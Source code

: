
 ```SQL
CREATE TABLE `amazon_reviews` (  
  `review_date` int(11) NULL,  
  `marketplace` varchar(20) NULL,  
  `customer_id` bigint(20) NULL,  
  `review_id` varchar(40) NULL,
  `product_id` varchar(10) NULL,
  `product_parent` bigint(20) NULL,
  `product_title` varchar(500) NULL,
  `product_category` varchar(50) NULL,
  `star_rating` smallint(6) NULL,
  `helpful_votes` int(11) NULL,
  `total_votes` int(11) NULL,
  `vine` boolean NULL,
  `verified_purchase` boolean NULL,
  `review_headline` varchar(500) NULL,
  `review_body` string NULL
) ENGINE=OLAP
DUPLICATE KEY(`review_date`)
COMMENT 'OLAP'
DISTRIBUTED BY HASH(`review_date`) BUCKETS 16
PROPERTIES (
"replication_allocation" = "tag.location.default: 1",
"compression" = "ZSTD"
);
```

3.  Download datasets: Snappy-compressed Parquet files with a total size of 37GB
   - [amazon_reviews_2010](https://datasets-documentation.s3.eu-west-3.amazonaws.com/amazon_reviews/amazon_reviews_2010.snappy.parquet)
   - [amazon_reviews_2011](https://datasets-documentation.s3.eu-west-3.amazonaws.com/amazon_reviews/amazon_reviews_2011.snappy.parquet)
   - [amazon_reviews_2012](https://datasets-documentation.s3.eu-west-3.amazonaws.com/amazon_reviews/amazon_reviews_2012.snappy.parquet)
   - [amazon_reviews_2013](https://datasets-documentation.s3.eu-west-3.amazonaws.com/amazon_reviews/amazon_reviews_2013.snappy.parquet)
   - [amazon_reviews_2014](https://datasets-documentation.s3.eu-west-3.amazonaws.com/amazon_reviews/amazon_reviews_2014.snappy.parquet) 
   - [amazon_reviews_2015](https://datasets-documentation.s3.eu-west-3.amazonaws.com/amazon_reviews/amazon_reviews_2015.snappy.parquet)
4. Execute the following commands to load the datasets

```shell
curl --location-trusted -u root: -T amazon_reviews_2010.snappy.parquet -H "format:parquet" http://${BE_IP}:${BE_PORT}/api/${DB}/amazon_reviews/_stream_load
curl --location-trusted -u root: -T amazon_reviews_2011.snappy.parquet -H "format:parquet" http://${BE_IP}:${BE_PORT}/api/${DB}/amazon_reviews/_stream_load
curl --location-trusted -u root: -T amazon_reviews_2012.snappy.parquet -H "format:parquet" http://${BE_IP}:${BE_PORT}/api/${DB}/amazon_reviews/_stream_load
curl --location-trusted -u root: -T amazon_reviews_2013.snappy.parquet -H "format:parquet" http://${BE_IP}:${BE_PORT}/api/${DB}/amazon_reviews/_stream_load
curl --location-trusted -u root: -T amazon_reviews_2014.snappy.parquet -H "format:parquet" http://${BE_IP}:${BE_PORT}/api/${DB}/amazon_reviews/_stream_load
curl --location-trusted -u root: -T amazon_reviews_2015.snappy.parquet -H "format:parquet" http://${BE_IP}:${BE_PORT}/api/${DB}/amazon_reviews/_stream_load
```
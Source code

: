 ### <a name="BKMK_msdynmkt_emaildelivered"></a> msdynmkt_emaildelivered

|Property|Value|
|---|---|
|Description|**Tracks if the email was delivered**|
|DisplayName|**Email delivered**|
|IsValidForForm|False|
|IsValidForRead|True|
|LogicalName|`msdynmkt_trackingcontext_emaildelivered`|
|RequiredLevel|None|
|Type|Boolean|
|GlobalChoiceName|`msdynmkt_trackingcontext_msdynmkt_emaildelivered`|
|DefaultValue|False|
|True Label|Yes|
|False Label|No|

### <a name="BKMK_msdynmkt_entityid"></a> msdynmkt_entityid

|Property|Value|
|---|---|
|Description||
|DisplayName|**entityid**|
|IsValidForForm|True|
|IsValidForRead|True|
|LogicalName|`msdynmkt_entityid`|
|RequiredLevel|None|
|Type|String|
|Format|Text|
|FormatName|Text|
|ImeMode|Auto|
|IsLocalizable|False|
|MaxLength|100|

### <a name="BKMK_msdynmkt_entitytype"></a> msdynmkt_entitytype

### Exercise objective
Look through the records above for the string "documentation", then copy every line that has it.

### Answer area
   - [amazon_reviews_2010](https://datasets-documentation.s3.eu-west-3.amazonaws.com/amazon_reviews/amazon_reviews_2010.snappy.parquet)
   - [amazon_reviews_2011](https://datasets-documentation.s3.eu-west-3.amazonaws.com/amazon_reviews/amazon_reviews_2011.snappy.parquet)
   - [amazon_reviews_2012](https://datasets-documentation.s3.eu-west-3.amazonaws.com/amazon_reviews/amazon_reviews_2012.snappy.parquet)
   - [amazon_reviews_2013](https://datasets-documentation.s3.eu-west-3.amazonaws.com/amazon_reviews/amazon_reviews_2013.snappy.parquet)
   - [amazon_reviews_2014](https://datasets-documentation.s3.eu-west-3.amazonaws.com/amazon_reviews/amazon_reviews_2014.snappy.parquet) 
   - [amazon_reviews_2015](https://datasets-documentation.s3.eu-west-3.amazonaws.com/amazon_reviews/amazon_reviews_2015.snappy.parquet)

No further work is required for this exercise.